▶ GIVEN DATA:
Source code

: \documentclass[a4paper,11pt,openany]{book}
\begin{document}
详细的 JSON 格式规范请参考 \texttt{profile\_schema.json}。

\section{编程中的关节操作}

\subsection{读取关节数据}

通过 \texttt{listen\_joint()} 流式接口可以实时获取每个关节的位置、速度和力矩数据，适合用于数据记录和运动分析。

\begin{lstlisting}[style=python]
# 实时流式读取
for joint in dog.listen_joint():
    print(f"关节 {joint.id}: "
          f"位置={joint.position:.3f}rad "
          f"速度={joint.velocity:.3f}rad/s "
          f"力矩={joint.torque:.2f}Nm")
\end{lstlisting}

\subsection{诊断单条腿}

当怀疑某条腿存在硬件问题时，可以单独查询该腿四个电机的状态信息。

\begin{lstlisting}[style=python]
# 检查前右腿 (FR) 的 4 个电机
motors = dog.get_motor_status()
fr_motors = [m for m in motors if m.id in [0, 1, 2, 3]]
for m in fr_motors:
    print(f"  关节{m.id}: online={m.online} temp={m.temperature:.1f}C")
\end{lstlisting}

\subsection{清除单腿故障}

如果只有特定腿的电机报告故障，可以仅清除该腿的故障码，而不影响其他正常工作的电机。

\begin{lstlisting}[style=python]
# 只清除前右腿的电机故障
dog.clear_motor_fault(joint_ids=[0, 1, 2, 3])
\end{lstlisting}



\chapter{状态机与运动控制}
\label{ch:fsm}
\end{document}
==
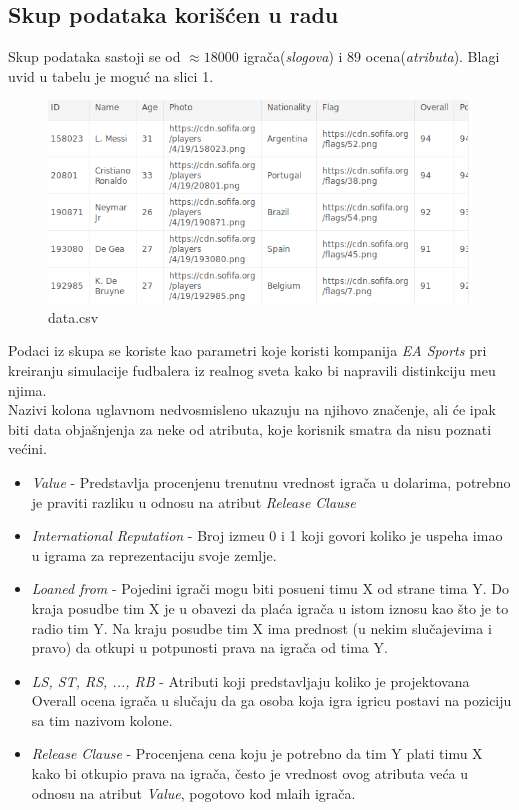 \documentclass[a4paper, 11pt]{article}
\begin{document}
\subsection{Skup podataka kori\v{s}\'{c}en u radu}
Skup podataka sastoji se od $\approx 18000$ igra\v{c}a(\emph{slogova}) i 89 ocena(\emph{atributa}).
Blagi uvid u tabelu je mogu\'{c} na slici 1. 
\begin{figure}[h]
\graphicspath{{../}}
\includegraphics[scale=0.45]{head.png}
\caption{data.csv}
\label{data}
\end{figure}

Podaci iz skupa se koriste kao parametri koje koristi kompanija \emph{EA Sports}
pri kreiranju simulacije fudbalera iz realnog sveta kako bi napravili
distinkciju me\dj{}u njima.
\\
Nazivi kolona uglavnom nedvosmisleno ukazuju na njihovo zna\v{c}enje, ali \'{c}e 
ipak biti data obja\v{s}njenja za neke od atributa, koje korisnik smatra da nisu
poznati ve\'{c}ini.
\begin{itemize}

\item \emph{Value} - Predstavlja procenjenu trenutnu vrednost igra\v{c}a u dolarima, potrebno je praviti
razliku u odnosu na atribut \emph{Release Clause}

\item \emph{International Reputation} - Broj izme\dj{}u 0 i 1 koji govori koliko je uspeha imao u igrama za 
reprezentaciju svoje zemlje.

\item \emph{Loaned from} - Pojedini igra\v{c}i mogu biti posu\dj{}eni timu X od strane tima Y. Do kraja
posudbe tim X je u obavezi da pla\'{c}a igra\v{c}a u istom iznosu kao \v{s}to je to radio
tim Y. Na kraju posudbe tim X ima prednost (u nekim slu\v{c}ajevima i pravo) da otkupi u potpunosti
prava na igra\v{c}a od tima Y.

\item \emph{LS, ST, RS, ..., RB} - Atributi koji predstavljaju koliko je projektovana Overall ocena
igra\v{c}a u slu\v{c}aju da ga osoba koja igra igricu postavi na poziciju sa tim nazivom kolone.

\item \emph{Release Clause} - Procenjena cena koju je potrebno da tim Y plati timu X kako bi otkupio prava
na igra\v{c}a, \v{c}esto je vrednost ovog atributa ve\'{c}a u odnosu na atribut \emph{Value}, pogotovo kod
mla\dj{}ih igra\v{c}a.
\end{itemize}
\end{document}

▶ WHAT TO DO: Since only part of the listing is wanted, copy exactly the lines from the one holding "Source code" to the one holding "# 检查前右腿 (FR) 的 4 个电机", both included.

▶ PROBLEM SOLUTION:
Source code

: \documentclass[a4paper,11pt,openany]{book}
\begin{document}
详细的 JSON 格式规范请参考 \texttt{profile\_schema.json}。

\section{编程中的关节操作}

\subsection{读取关节数据}

通过 \texttt{listen\_joint()} 流式接口可以实时获取每个关节的位置、速度和力矩数据，适合用于数据记录和运动分析。

\begin{lstlisting}[style=python]
# 实时流式读取
for joint in dog.listen_joint():
    print(f"关节 {joint.id}: "
          f"位置={joint.position:.3f}rad "
          f"速度={joint.velocity:.3f}rad/s "
          f"力矩={joint.torque:.2f}Nm")
\end{lstlisting}

\subsection{诊断单条腿}

当怀疑某条腿存在硬件问题时，可以单独查询该腿四个电机的状态信息。

\begin{lstlisting}[style=python]
# 检查前右腿 (FR) 的 4 个电机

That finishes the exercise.